(Records shown)

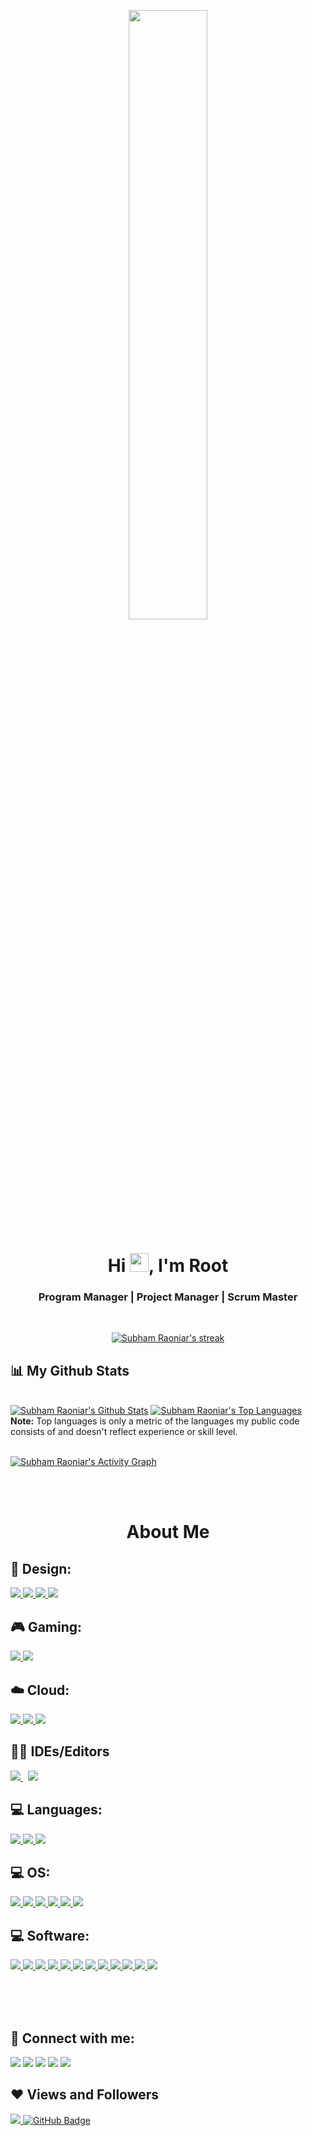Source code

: <a href="#"><p align="center"><img width="50%" height="auto" src="https://user-images.githubusercontent.com/59831438/164355796-def49a47-3eca-4284-9c10-325696f5700b.png" height="175px"/></p></a>

<h1 align="center">Hi <img src="https://raw.githubusercontent.com/MartinHeinz/MartinHeinz/master/wave.gif" width="30px">, I'm Root</h1>
<h3 align="center">Program Manager | Project Manager | Scrum Master</h3>


<!-- [![React Badge](https://img.shields.io/badge/-React-61DBFB?style=for-the-badge&labelColor=black&logo=react&logoColor=61DBFB)](#)  [![Javascript Badge](https://img.shields.io/badge/-Javascript-F0DB4F?style=for-the-badge&labelColor=black&logo=javascript&logoColor=F0DB4F)](#) [![Typescript Badge](https://img.shields.io/badge/-Typescript-007acc?style=for-the-badge&labelColor=black&logo=typescript&logoColor=007acc)](#) [![Nodejs Badge](https://img.shields.io/badge/-Nodejs-3C873A?style=for-the-badge&labelColor=black&logo=node.js&logoColor=3C873A)](#) [![GraphQL Badge](https://img.shields.io/badge/-GraphQl-e535ab?style=for-the-badge&labelColor=black&logo=node.js&logoColor=e535ab)](#) -->
<br/>

<p align="center">
    <a href="https://github.com/SubhamRaoniar28/github-readme-streak-stats">
        <img title="🔥 Get streak stats for your profile at git.io/streak-stats" alt="Subham Raoniar's streak" src="https://github-readme-streak-stats.herokuapp.com/?user=rootwrangler&theme=black-ice&hide_border=true&stroke=0000&background=060A0CD0"/>
    </a>
</p>

## 📊 My Github Stats

  <br/>
    <a href="https://github.com/SubhamRaoniar28/github-readme-stats"><img alt="Subham Raoniar's Github Stats" src="https://github-readme-stats.vercel.app/api?username=rootwrangler&show_icons=true&count_private=true&theme=react&hide_border=true&bg_color=0D1117" /></a>
  <a href="https://github.com/SubhamRaoniar28/github-readme-stats"><img alt="Subham Raoniar's Top Languages" src="https://github-readme-stats.vercel.app/api/top-langs/?username=rootwrangler&langs_count=8&count_private=true&layout=compact&theme=react&hide_border=true&bg_color=0D1117" /></a>
  <br/>
  <b>Note:</b> Top languages is only a metric of the languages my public code consists of and doesn't reflect experience or skill level.


<br/>
<br/>

<a href="https://github.com/SubhamRaoniar28/github-readme-activity-graph"><img alt="Subham Raoniar's Activity Graph" src="https://activity-graph.herokuapp.com/graph?username=rootwrangler&bg_color=0D1117&color=5BCDEC&line=5BCDEC&point=FFFFFF&hide_border=true" /></a>

<br/>
<br/>

<h1 align=center>About Me</h1>

## 🎨 Design:

<p align="left"> 
    <a href="https://www.adobe.com" target="_blank"> <img src="https://img.icons8.com/color/48/000000/adobe-illustrator--v1.png"/> </a>
    <a href="https://www.adobe.com" target="_blank"> <img src="https://img.icons8.com/color/48/000000/adobe-indesign--v1.png"/> </a>
    <a href="https://www.adobe.com" target="_blank"> <img src="https://img.icons8.com/color/48/000000/adobe-photoshop--v1.png"/> </a> 
   <a href="https://www.canva.com" target="_blank"> <img src="https://img.icons8.com/plasticine/48/000000/canva.png"/></a> 
</p>

## 🎮 Gaming:
<p align="left">
    <a href="https://www.nintendo.com/store/hardware/systems/?cid=A1000-01:ch=pdpd&gclid=Cj0KCQjw3v6SBhCsARIsACyrRAlyGFecQqTZdx80Nttrj3ZrAA7qRQwMuhIgrtPAxGnUwgBMMgNT4voaAn3IEALw_wcB" target="_blank"> <img src="https://img.icons8.com/color/48/000000/nintendo-switch-logo.png"/> </a> 
    <a href="https://www.playstation.com/en-us/" target="_blank"> <img src="https://img.icons8.com/fluency/48/000000/play-station--v1.png"/></a>
</p>

## ☁️ Cloud:
<p align="left">
    <a href="https://aws.amazon.com/" target="_blank"> <img src="https://img.icons8.com/color/48/000000/amazon-web-services.png"/> </a> 
    <a href="https://azure.microsoft.com/en-us/" target="_blank"> <img src="https://img.icons8.com/fluency/48/000000/azure-1.png"/> </a> 
    <a style="padding-right:8px;" href="https://www.vmware.com/cross-cloud-services.html?src=ps_61bc580dbccb8&cid=7012H000001lH4G&gclid=Cj0KCQjw3v6SBhCsARIsACyrRAmxu0rUi9jgwunVpYzXMwhFCZAP0ROQt-lYwP13TqpJBQq4EF2osg4aAt19EALw_wcB&gclsrc=aw.ds" target="_blank"> <img src="https://img.icons8.com/color/48/000000/vmware.png"/> </a> 
</p>

## ✍🏾 IDEs/Editors
<p align="left">
    <a style="padding-right:8px;" href="https://code.visualstudio.com/" target="_blank"> <img src="https://img.icons8.com/color/48/000000/visual-studio-code-2019.png"/> </a>
    <a href="https://visualstudio.microsoft.com/downloads/" target="_blank"> <img src="https://img.icons8.com/color/48/000000/visual-studio--v2.png"/> </a> 
</p>

## 💻 Languages:
<p align="left">
    <a href="https://www.w3schools.com/c/index.php" target="_blank"> <img src="https://img.icons8.com/color/48/000000/c-programming.png"/> </a> 
    <a href="https://www.w3schools.com/css/default.asp" target="_blank"> <img src="https://img.icons8.com/color/48/000000/css3.png"/> </a>   
    <a href="https://www.w3schools.com/html/" target="_blank"> <img src="https://img.icons8.com/color/48/000000/html-5--v1.png"/> </a> 
</p>

## 💻 OS:
<p align="left">
    <a href="https://www.google.com/chromebook/chrome-os/" target="_blank"> <img src="https://img.icons8.com/color/48/000000/chrome--v1.png"/> </a> 
    <a href="https://www.kali.org/get-kali/" target="_blank"> <img src="https://img.icons8.com/color/48/000000/kali-linux.png"/> </a>
    <a href="https://www.linux.org/pages/download/" target="_blank"> <img src="https://img.icons8.com/color/48/000000/linux--v1.png"/> </a>
    <a href="https://linuxmint.com/" target="_blank"> <img src="https://img.icons8.com/color/48/000000/linux-mint.png"/> </a>
    <a href="https://www.apple.com/?afid=p238%7CseIEs444j-dc_mtid_1870765e38482_pcrid_592988481760_pgrid_13945964887_pntwk_g_pchan__pexid__&cid=aos-us-kwgo-brand-apple--slid---product-" target="_blank"> <img src="https://img.icons8.com/color/48/000000/mac-logo.png"/> </a> 
    <a href="https://www.microsoft.com/en-us/windows?r=1" target="_blank"> <img src="https://img.icons8.com/color/48/000000/windows-logo.png"/> </a>
</p>

## 💻 Software:

<p align="left">
<a href="https://asana.com/?noredirect" target="_blank"> 
<img src="https://img.icons8.com/external-tal-revivo-color-tal-revivo/48/000000/external-asana-a-web-and-mobile-application-designed-to-help-teams-organize-track-and-manage-their-work-logo-color-tal-revivo.png"/> </a>
    <a href="https://www.atlassian.com/software/confluence" target="_blank"> 
    <img src="https://img.icons8.com/color/48/000000/confluence--v2.png"/> </a>
    <a href="https://www.atlassian.com/software/jira" target="_blank">
    <img src="https://img.icons8.com/color/48/000000/jira.png"/>
 </a>
    <a href="https://www.microsoft.com/en-us/" target="_blank"> 
<img src="https://img.icons8.com/color/48/000000/microsoft.png"/> </a>
    <a href="https://www.microsoft.com/en-us/microsoft-365" target="_blank">
<img src="https://img.icons8.com/color/48/000000/microsoft-access-2019.png"/> </a>
        <a href="https://www.microsoft.com/en-us/microsoft-365" target="_blank">
<img src="https://img.icons8.com/color/48/000000/ms-excel.png"/> </a>
    <a href="https://www.microsoft.com/en-us/microsoft-365" target="_blank"> <img src="https://img.icons8.com/fluency/48/000000/microsoft-powerpoint-2019.png"/> </a>
<a href="https://www.microsoft.com/en-us/microsoft-365/project/project-management-software" target="_blank"> <img src="https://img.icons8.com/fluency/48/000000/microsoft-project-2019.png"/> </a>
    <a href="https://www.microsoft.com/en-us/" target="_blank">
<img src="https://img.icons8.com/color/48/000000/ms-share-point.png"/> </a>
    <a href="https://www.microsoft.com/en-us/microsoft-365/visio/microsoft-visio-plans-and-pricing-compare-visio-options?=&ef_id=Cj0KCQjw3v6SBhCsARIsACyrRAkoK7RJ05_Gf7316cbjlo5eF5CrU6j0zhW2S9Qk6MxgzBLN9DSdRzIaApl5EALw_wcB%3aG%3as&OCID=AID2200004_SEM_Cj0KCQjw3v6SBhCsARIsACyrRAkoK7RJ05_Gf7316cbjlo5eF5CrU6j0zhW2S9Qk6MxgzBLN9DSdRzIaApl5EALw_wcB%3aG%3as&lnkd=Google_O365SMB_Brand&gclid=Cj0KCQjw3v6SBhCsARIsACyrRAkoK7RJ05_Gf7316cbjlo5eF5CrU6j0zhW2S9Qk6MxgzBLN9DSdRzIaApl5EALw_wcB&activetab=tabs%3aprimaryr1" target="_blank">
<img src="https://img.icons8.com/color/48/000000/microsoft-visio.png"/> </a>
    <a href="https://www.microsoft.com/en-us/microsoft-365" target="_blank"> <img src="https://img.icons8.com/color/48/000000/ms-word.png"/> </a>
<a href="https://trello.com/?&aceid=&adposition=&adgroup=105703214328&campaign=9843285532&creative=437184392320&device=c&keyword=trello&matchtype=e&network=g&placement=&ds_kids=p53016490704&ds_e=GOOGLE&ds_eid=700000001557344&ds_e1=GOOGLE&gclid=Cj0KCQjw3v6SBhCsARIsACyrRAlfRo5AjNELsDEtrSCwe2FunWK-bXGoVNM2c4Tnj_Ym8JtihzcW-38aAr2VEALw_wcB&gclsrc=aw.ds" target="_blank"> 
<img src="https://img.icons8.com/color/48/000000/trello.png"/> </a>
</p>
</br></br></br>



## 📱 Connect with me:
<p align="left">

<a href = "https://discord.gg/3BktwAcw"><img src="https://img.icons8.com/color/48/000000/discord--v2.png"/></a>
<a href = "https://www.instagram.com/hellopeace.me/"><img src="https://img.icons8.com/fluent/48/000000/instagram-new.png"/></a>
<a href = "https://linkedin.com/in/arndrea-dampier"><img src="https://img.icons8.com/fluent/48/000000/linkedin.png"/></a>
<a href = "https://www.twitch.tv/root_wrangler"><img src="https://img.icons8.com/color/48/000000/twitch--v1.png"/></a>
<a href = "https://twitter.com/hellopeacedotme"><img src="https://img.icons8.com/fluent/48/000000/twitter.png"/></a>

</p>

## ❤ Views and Followers
<a href="https://github.com/Meghna-DAS/github-profile-views-counter">
    <img src="https://komarev.com/ghpvc/?username=rootwrangler">
</a>
<a href="https://github.com/SubhamRaoniar28?tab=followers"><img src="https://img.shields.io/github/followers/rootwrangler?label=Followers&style=social" alt="GitHub Badge"></a>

(End Records shown)

* Work item *
A line counts if it includes the string "jira". State how many such lines the entries have, with no other text.

* Exercise solution *
2